# The input:
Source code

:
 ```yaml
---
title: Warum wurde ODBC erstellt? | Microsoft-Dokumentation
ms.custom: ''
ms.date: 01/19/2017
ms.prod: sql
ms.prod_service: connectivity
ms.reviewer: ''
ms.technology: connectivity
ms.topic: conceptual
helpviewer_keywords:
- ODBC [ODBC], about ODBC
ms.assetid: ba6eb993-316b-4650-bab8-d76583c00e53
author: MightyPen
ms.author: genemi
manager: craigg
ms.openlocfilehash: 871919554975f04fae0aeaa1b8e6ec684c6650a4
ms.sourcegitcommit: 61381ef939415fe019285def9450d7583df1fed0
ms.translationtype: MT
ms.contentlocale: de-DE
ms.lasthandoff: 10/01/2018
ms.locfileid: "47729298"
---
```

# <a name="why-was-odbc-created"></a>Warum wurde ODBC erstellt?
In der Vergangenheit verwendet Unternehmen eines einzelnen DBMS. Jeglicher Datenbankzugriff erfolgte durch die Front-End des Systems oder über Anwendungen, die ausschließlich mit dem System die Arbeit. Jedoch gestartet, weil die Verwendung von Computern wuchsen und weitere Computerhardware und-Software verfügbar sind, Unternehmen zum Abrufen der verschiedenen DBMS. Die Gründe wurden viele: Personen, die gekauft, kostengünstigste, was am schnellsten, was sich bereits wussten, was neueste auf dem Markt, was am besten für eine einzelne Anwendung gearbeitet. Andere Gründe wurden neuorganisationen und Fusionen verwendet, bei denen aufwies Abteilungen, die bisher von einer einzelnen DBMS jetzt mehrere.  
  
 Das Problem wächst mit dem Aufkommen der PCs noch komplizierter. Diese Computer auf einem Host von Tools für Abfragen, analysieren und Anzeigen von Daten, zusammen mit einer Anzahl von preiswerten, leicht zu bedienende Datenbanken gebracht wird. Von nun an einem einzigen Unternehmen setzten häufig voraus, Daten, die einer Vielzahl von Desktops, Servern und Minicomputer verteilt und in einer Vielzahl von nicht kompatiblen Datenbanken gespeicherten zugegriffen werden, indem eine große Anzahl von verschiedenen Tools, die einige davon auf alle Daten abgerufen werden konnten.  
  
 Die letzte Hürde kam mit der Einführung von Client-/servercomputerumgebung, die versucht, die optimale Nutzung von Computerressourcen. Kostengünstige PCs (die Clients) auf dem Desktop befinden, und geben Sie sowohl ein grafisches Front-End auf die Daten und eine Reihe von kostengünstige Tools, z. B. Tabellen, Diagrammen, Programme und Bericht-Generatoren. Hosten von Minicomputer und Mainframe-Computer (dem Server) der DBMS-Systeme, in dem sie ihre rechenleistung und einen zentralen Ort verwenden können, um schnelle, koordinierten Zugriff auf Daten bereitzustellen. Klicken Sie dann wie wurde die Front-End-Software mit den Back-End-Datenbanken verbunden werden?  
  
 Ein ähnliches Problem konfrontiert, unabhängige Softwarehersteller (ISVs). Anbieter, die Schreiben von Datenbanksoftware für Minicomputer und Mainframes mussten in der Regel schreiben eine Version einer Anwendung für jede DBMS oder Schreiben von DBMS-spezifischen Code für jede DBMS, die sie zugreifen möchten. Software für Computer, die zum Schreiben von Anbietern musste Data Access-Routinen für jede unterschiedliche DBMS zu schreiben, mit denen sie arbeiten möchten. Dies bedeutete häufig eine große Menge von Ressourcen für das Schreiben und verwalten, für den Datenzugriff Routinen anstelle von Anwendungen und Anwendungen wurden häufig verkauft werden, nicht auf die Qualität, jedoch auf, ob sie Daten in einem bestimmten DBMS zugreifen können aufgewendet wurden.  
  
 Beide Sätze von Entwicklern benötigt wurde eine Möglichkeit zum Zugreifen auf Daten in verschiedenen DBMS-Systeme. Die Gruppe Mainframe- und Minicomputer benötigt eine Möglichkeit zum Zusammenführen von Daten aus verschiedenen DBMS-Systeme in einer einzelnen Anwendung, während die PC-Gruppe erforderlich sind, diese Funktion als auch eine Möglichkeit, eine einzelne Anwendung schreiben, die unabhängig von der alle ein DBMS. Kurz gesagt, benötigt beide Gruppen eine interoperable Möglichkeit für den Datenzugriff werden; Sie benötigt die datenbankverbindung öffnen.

# Prompt:
Please return every entry exactly as it appears.

# Response to this task:
Source code

:
 ```yaml
---
title: Warum wurde ODBC erstellt? | Microsoft-Dokumentation
ms.custom: ''
ms.date: 01/19/2017
ms.prod: sql
ms.prod_service: connectivity
ms.reviewer: ''
ms.technology: connectivity
ms.topic: conceptual
helpviewer_keywords:
- ODBC [ODBC], about ODBC
ms.assetid: ba6eb993-316b-4650-bab8-d76583c00e53
author: MightyPen
ms.author: genemi
manager: craigg
ms.openlocfilehash: 871919554975f04fae0aeaa1b8e6ec684c6650a4
ms.sourcegitcommit: 61381ef939415fe019285def9450d7583df1fed0
ms.translationtype: MT
ms.contentlocale: de-DE
ms.lasthandoff: 10/01/2018
ms.locfileid: "47729298"
---
```

# <a name="why-was-odbc-created"></a>Warum wurde ODBC erstellt?
In der Vergangenheit verwendet Unternehmen eines einzelnen DBMS. Jeglicher Datenbankzugriff erfolgte durch die Front-End des Systems oder über Anwendungen, die ausschließlich mit dem System die Arbeit. Jedoch gestartet, weil die Verwendung von Computern wuchsen und weitere Computerhardware und-Software verfügbar sind, Unternehmen zum Abrufen der verschiedenen DBMS. Die Gründe wurden viele: Personen, die gekauft, kostengünstigste, was am schnellsten, was sich bereits wussten, was neueste auf dem Markt, was am besten für eine einzelne Anwendung gearbeitet. Andere Gründe wurden neuorganisationen und Fusionen verwendet, bei denen aufwies Abteilungen, die bisher von einer einzelnen DBMS jetzt mehrere.  
  
 Das Problem wächst mit dem Aufkommen der PCs noch komplizierter. Diese Computer auf einem Host von Tools für Abfragen, analysieren und Anzeigen von Daten, zusammen mit einer Anzahl von preiswerten, leicht zu bedienende Datenbanken gebracht wird. Von nun an einem einzigen Unternehmen setzten häufig voraus, Daten, die einer Vielzahl von Desktops, Servern und Minicomputer verteilt und in einer Vielzahl von nicht kompatiblen Datenbanken gespeicherten zugegriffen werden, indem eine große Anzahl von verschiedenen Tools, die einige davon auf alle Daten abgerufen werden konnten.  
  
 Die letzte Hürde kam mit der Einführung von Client-/servercomputerumgebung, die versucht, die optimale Nutzung von Computerressourcen. Kostengünstige PCs (die Clients) auf dem Desktop befinden, und geben Sie sowohl ein grafisches Front-End auf die Daten und eine Reihe von kostengünstige Tools, z. B. Tabellen, Diagrammen, Programme und Bericht-Generatoren. Hosten von Minicomputer und Mainframe-Computer (dem Server) der DBMS-Systeme, in dem sie ihre rechenleistung und einen zentralen Ort verwenden können, um schnelle, koordinierten Zugriff auf Daten bereitzustellen. Klicken Sie dann wie wurde die Front-End-Software mit den Back-End-Datenbanken verbunden werden?  
  
 Ein ähnliches Problem konfrontiert, unabhängige Softwarehersteller (ISVs). Anbieter, die Schreiben von Datenbanksoftware für Minicomputer und Mainframes mussten in der Regel schreiben eine Version einer Anwendung für jede DBMS oder Schreiben von DBMS-spezifischen Code für jede DBMS, die sie zugreifen möchten. Software für Computer, die zum Schreiben von Anbietern musste Data Access-Routinen für jede unterschiedliche DBMS zu schreiben, mit denen sie arbeiten möchten. Dies bedeutete häufig eine große Menge von Ressourcen für das Schreiben und verwalten, für den Datenzugriff Routinen anstelle von Anwendungen und Anwendungen wurden häufig verkauft werden, nicht auf die Qualität, jedoch auf, ob sie Daten in einem bestimmten DBMS zugreifen können aufgewendet wurden.  
  
 Beide Sätze von Entwicklern benötigt wurde eine Möglichkeit zum Zugreifen auf Daten in verschiedenen DBMS-Systeme. Die Gruppe Mainframe- und Minicomputer benötigt eine Möglichkeit zum Zusammenführen von Daten aus verschiedenen DBMS-Systeme in einer einzelnen Anwendung, während die PC-Gruppe erforderlich sind, diese Funktion als auch eine Möglichkeit, eine einzelne Anwendung schreiben, die unabhängig von der alle ein DBMS. Kurz gesagt, benötigt beide Gruppen eine interoperable Möglichkeit für den Datenzugriff werden; Sie benötigt die datenbankverbindung öffnen.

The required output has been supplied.